Problem to work on:
Only text lines belong in the answer: the lines from the first one in the records through the line with "### 3. Component", copied exactly.

Data to process:
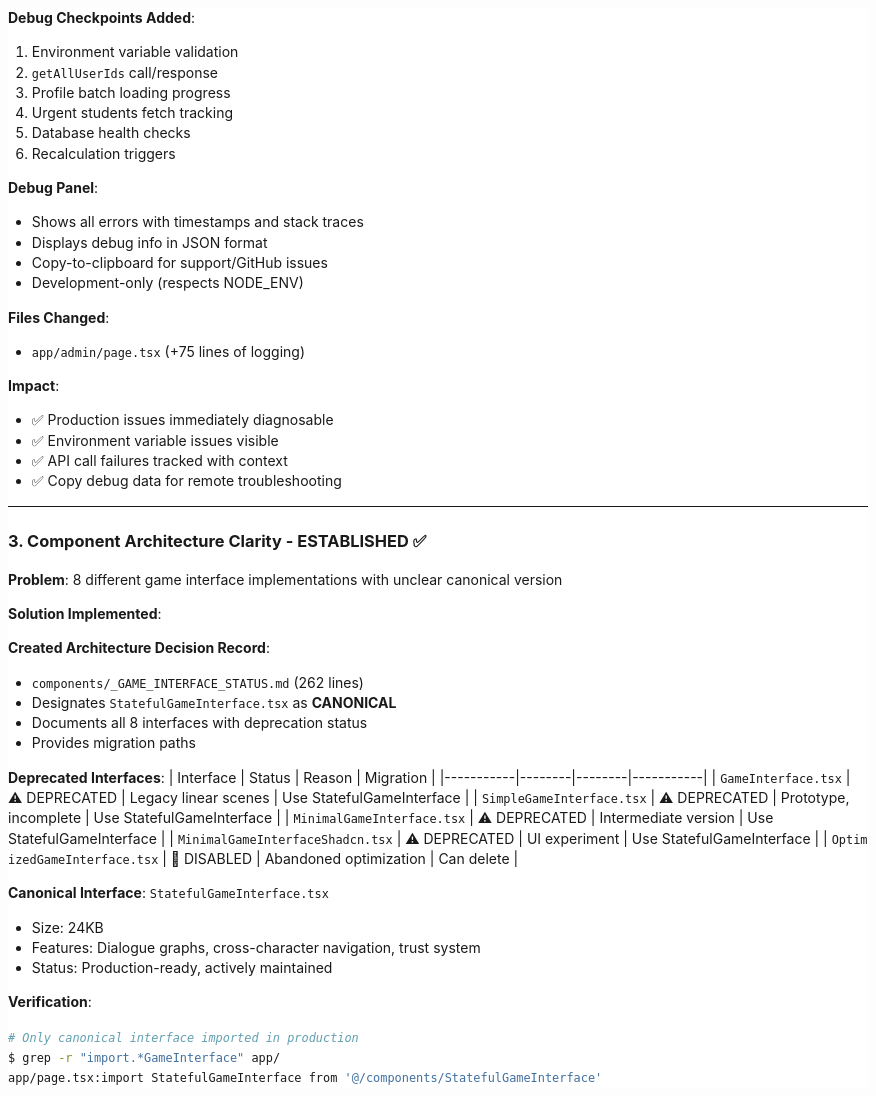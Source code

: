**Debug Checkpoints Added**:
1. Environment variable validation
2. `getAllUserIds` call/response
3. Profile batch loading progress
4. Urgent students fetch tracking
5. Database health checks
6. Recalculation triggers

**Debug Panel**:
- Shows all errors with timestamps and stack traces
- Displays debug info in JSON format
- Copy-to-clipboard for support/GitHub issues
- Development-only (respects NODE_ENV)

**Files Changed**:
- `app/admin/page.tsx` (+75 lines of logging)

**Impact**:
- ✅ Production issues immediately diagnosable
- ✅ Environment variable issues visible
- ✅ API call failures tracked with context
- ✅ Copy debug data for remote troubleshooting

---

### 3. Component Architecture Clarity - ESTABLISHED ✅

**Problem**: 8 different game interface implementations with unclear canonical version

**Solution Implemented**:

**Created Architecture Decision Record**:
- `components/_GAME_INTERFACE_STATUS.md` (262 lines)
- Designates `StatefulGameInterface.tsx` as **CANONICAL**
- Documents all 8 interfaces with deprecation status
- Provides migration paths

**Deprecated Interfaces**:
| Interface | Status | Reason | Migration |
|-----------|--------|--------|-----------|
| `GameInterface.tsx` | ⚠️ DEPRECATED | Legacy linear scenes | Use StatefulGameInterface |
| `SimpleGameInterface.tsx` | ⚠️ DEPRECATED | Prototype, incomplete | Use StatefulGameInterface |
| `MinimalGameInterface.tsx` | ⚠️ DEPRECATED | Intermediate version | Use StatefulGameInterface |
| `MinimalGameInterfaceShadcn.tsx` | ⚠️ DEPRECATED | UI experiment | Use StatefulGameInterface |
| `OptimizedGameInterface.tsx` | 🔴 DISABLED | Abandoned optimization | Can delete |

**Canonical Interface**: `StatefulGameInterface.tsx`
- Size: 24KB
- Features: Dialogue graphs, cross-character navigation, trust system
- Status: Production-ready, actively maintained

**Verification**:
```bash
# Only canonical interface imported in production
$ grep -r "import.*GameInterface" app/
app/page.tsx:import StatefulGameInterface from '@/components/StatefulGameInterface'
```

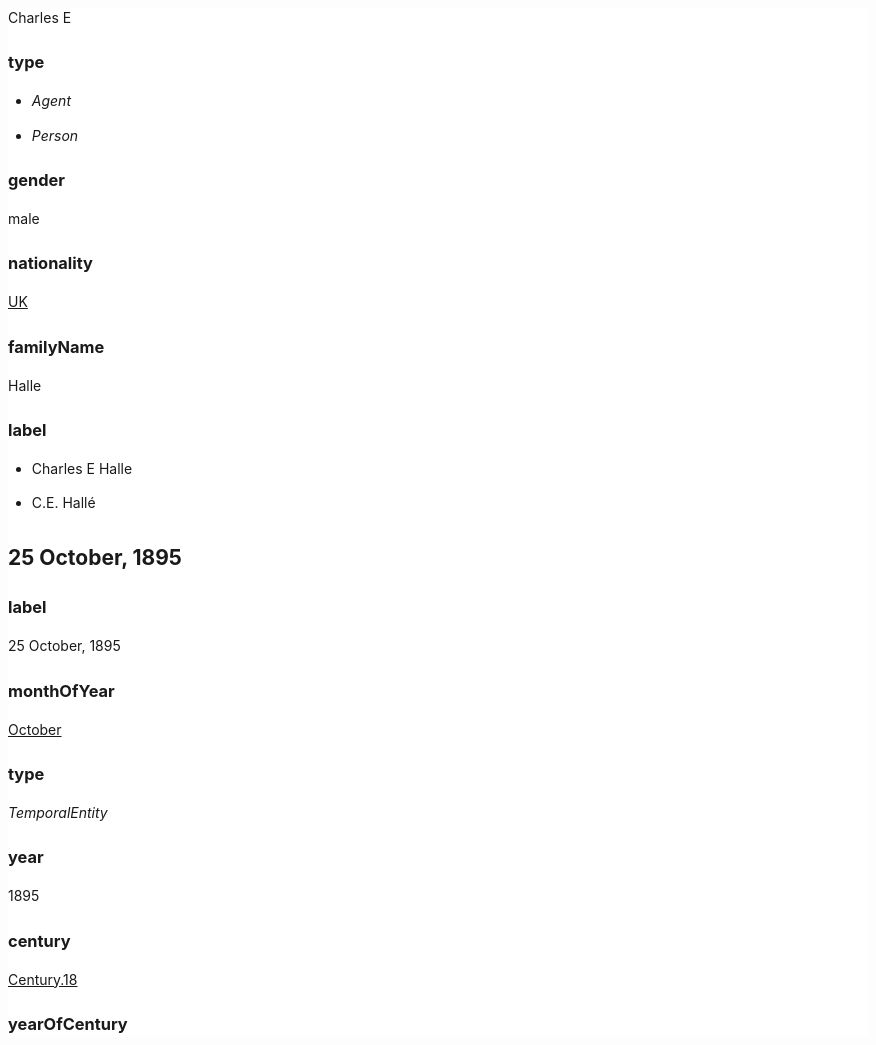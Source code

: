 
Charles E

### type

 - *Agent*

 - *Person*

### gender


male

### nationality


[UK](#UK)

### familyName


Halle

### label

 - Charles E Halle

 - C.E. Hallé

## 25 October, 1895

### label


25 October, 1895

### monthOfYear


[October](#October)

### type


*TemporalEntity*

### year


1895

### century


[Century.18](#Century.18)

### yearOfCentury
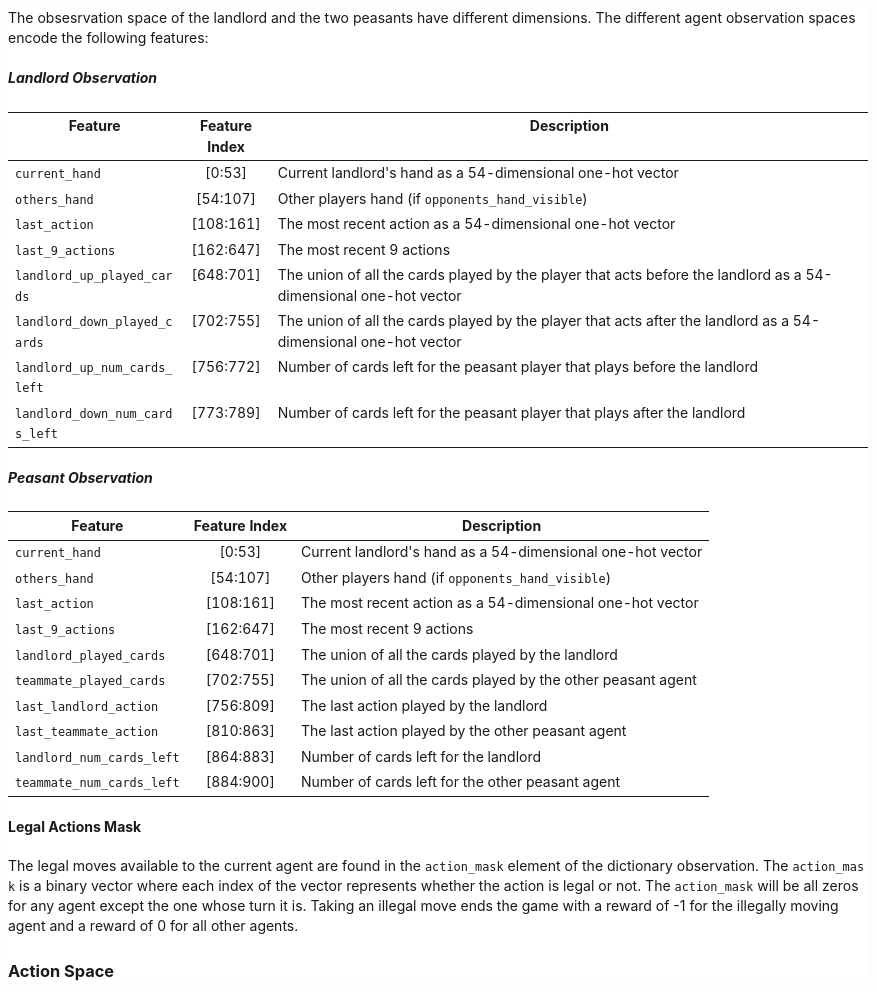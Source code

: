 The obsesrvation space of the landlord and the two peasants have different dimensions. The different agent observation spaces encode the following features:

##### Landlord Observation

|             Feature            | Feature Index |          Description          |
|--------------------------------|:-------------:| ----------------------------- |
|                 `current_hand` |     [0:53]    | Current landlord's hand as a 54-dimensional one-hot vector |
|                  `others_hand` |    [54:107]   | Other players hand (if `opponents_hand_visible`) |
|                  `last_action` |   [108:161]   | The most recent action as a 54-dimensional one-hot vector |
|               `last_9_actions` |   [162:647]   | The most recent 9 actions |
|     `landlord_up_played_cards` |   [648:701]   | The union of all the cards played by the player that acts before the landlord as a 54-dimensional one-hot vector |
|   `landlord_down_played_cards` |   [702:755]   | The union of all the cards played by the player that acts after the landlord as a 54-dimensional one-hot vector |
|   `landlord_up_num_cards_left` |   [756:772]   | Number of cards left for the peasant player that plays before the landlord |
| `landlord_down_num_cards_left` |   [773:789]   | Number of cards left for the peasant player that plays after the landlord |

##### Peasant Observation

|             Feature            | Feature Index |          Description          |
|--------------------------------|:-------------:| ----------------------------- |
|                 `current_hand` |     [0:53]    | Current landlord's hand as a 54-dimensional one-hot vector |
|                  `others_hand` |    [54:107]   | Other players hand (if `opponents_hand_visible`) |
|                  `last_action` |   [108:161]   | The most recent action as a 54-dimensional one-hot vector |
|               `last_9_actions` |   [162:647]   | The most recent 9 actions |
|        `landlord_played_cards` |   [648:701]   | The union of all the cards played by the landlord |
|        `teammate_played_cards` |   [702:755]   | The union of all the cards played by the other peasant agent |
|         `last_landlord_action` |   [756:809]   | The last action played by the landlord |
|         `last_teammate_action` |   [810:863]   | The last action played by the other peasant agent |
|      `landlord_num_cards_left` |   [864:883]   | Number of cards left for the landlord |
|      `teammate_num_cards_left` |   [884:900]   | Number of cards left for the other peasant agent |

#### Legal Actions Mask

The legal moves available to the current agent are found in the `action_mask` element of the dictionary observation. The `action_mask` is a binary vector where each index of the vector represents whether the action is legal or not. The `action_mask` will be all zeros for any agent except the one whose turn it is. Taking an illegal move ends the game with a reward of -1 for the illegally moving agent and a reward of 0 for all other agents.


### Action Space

Response to the exercise:
Source code

:**Debug Checkpoints Added**:
1. Environment variable validation
2. `getAllUserIds` call/response
3. Profile batch loading progress
4. Urgent students fetch tracking
5. Database health checks
6. Recalculation triggers

**Debug Panel**:
- Shows all errors with timestamps and stack traces
- Displays debug info in JSON format
- Copy-to-clipboard for support/GitHub issues
- Development-only (respects NODE_ENV)

**Files Changed**:
- `app/admin/page.tsx` (+75 lines of logging)

**Impact**:
- ✅ Production issues immediately diagnosable
- ✅ Environment variable issues visible
- ✅ API call failures tracked with context
- ✅ Copy debug data for remote troubleshooting

---

### 3. Component Architecture Clarity - ESTABLISHED ✅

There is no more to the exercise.